We want people to get something useful out of Scarpe, so that they keep playing with it. There are many, many things in this category. Here are a few to get you started:

  • Packaging: if you can share your Scarpe program with non-programmers easily, that gives a happy payoff. People can see and use your work. Woot!
  • Portability: being able to share work with people running Windows, or using a web browser, is good. That's not just traditional portability, but being able to use documents or storage in a useful way, for a user to get something good from a Scarpe program.
  • Glue-ability: Scarpe is great for quick-start prototyping, using Ruby's existing gems, callout to the system and so on. While there's a natural tension here with packaging, we can still keep things at that point of tension, where a decision that's bad for packaging is good for glue-ability and vice-versa.

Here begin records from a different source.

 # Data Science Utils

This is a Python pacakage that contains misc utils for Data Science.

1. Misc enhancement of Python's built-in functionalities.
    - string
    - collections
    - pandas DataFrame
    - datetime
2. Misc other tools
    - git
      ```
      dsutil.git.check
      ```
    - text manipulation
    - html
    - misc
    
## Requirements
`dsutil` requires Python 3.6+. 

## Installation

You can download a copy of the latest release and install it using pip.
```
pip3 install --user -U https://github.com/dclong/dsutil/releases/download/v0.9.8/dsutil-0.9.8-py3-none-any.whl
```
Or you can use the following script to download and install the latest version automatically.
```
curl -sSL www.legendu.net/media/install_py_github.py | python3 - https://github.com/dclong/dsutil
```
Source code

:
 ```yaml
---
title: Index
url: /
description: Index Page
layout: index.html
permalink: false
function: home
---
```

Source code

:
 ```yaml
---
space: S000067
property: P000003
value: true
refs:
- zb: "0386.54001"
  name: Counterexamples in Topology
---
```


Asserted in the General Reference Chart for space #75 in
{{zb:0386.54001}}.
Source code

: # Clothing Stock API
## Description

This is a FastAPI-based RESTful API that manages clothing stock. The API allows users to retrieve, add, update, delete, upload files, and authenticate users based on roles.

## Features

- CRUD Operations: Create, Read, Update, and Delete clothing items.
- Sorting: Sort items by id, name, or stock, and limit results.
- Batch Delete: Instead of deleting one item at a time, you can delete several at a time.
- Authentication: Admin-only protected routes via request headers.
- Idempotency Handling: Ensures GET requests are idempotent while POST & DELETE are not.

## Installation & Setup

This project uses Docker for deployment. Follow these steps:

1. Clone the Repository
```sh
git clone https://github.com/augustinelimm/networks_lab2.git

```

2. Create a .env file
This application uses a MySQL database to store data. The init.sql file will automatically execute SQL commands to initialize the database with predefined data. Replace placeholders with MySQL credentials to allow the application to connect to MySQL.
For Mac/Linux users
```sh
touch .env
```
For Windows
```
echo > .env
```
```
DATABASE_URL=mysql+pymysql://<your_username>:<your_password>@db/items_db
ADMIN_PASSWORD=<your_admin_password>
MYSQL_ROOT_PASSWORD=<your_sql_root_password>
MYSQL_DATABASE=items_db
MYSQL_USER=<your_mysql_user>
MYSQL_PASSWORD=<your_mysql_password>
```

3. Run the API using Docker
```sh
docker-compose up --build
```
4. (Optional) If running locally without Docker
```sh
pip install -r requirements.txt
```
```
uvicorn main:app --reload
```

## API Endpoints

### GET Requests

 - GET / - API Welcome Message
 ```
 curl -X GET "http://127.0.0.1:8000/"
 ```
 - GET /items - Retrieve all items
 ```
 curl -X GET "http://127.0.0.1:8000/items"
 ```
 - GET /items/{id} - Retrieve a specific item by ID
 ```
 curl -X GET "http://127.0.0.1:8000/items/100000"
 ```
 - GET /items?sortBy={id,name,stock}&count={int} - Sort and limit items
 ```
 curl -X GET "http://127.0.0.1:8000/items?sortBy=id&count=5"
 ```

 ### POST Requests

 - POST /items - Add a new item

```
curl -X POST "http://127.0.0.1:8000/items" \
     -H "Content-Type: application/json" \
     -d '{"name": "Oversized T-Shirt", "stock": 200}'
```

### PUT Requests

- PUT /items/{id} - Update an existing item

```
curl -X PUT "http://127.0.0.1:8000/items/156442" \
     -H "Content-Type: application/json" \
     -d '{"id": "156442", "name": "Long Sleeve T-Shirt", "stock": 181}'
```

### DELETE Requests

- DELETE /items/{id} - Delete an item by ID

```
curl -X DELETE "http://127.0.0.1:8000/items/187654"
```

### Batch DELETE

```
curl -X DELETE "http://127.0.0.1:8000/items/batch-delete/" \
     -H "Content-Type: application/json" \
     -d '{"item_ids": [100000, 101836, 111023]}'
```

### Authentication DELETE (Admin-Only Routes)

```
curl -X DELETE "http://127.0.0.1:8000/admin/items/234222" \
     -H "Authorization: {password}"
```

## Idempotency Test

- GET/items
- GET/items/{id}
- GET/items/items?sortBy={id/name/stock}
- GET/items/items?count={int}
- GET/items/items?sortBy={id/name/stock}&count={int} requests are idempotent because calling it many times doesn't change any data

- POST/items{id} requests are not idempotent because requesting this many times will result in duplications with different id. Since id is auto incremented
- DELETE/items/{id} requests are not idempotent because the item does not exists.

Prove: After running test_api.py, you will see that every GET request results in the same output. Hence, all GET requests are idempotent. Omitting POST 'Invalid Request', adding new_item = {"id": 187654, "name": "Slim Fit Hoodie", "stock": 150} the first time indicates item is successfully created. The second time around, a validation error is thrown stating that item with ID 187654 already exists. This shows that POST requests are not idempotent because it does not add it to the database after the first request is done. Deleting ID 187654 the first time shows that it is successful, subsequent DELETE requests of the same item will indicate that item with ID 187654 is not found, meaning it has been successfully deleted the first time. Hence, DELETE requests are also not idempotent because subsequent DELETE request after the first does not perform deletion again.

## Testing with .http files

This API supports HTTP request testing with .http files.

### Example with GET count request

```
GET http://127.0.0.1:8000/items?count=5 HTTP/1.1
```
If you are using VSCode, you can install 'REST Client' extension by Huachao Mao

Both are very important.
  • Versatility: we pay a heavy cost for Shoes/display separation. In return we get the ability to switch display libraries in the future and to deploy the same application to desktop (Webview) and the web (Wasm.) Versatility is a powerful thing. It also trades off hard with a lot of other kinds of utility, so this also has to be a tradeoff.

Robustness

Once you've been programming in Scarpe for awhile, you'll get a good feel for how well the internals are built. Well-built internals will help us keep programmers for longer, and bring them back again later. Do you remember old languages or libraries that just felt good to use? That's what we need to be building.

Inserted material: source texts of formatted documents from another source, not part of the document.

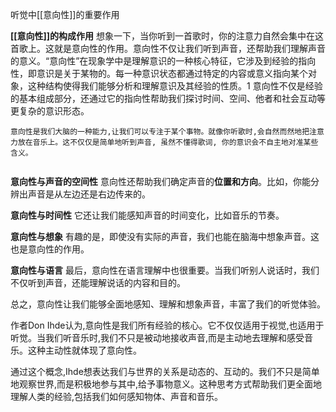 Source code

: 
听觉中[[意向性]]的重要作用

**[[意向性]]的构成作用**
想象一下，当你听到一首歌时，你的注意力自然会集中在这首歌上。这就是意向性的作用。意向性不仅让我们听到声音，还帮助我们理解声音的意义。“意向性”在现象学中是理解意识的一种核心特征，它涉及到经验的指向性，即意识是关于某物的。每一种意识状态都通过特定的内容或意义指向某个对象，这种结构使得我们能够分析和理解意识及其经验的性质。1 意向性不仅是经验的基本组成部分，还通过它的指向性帮助我们探讨时间、空间、他者和社会互动等更复杂的意识形态。

```
意向性是我们大脑的一种能力,让我们可以专注于某个事物。就像你听歌时,会自然而然地把注意力放在音乐上。这不仅仅是简单地听到声音, 虽然不懂得歌词, 你的意识会不自主地对准某些含义。


```

**意向性与声音的空间性**
意向性还帮助我们确定声音的**位置和方向**。比如，你能分辨出声音是从左边还是右边传来的。

**意向性与时间性**
它还让我们能感知声音的时间变化，比如音乐的节奏。

**意向性与想象**
有趣的是，即使没有实际的声音，我们也能在脑海中想象声音。这也是意向性的作用。

**意向性与语言**
最后，意向性在语言理解中也很重要。当我们听别人说话时，我们不仅听到声音，还能理解说话的内容和目的。

总之，意向性让我们能够全面地感知、理解和想象声音，丰富了我们的听觉体验。


作者Don Ihde认为,意向性是我们所有经验的核心。它不仅仅适用于视觉,也适用于听觉。当我们听音乐时,我们不只是被动地接收声音,而是主动地去理解和感受音乐。这种主动性就体现了意向性。

通过这个概念,Ihde想表达我们与世界的关系是动态的、互动的。我们不只是简单地观察世界,而是积极地参与其中,给予事物意义。这种思考方式帮助我们更全面地理解人类的经验,包括我们如何感知物体、声音和音乐。
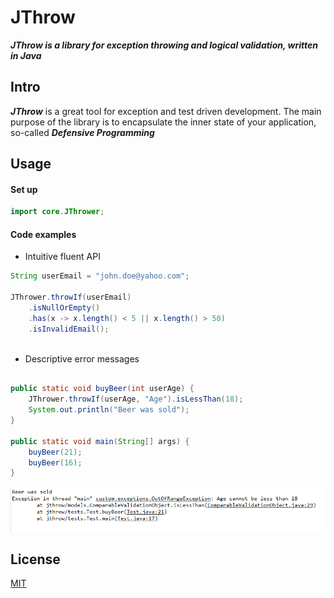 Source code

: # JThrow
***JThrow is a library for exception throwing and logical validation, written in Java***

## Intro
***JThrow*** is a great tool for exception and test driven development.
The main purpose of the library is to encapsulate the inner state of your application, so-called ***Defensive Programming***

## Usage
#### Set up

```java
import core.JThrower;

```
#### Code examples
* Intuitive fluent API 

```java
String userEmail = "john.doe@yahoo.com";

JThrower.throwIf(userEmail)
    .isNullOrEmpty()
    .has(x -> x.length() < 5 || x.length() > 50)
    .isInvalidEmail();
    
```
* Descriptive error messages

```java

public static void buyBeer(int userAge) {
    JThrower.throwIf(userAge, "Age").isLessThan(18);
    System.out.println("Beer was sold");
}

public static void main(String[] args) {
    buyBeer(21);
    buyBeer(16);
}


```
![title](images/error-message.png)

## License
[MIT](https://choosealicense.com/licenses/mit/)

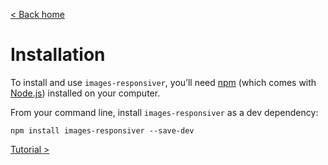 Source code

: [< Back home](/images-responsiver/#documentation)

# Installation

To install and use `images-responsiver`, you’ll need [npm](http://npmjs.com) (which comes with [Node.js](https://nodejs.org/en/download/)) installed on your computer.

From your command line, install `images-responsiver` as a dev dependency:

```
npm install images-responsiver --save-dev
```

[Tutorial >](/images-responsiver/tutorial.html)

  • Error Messages: it is much more important to have Scarpe detect problems and give good error messages than to save CPU cycles. If something is enormously, profoundly slow or inefficient, add an environment variable to turn it on and off. But debugging and development should not be machine-efficient, they should be programmer-time-efficient. Even more than that, they should be programmer-enjoyment-efficient. We are using Ruby. Many existing parts of Ruby culture and philosophy already work this way. Use them.
  • Testability and Debuggability: being able to test Scarpe applications is a big deal. Being able to stop and debug them is a big deal.
  • UI Design and Documentation: being able to understand the API easily and use it fluently is really good. When that fails, getting a solid explanation to understand what's wrong is very helpful.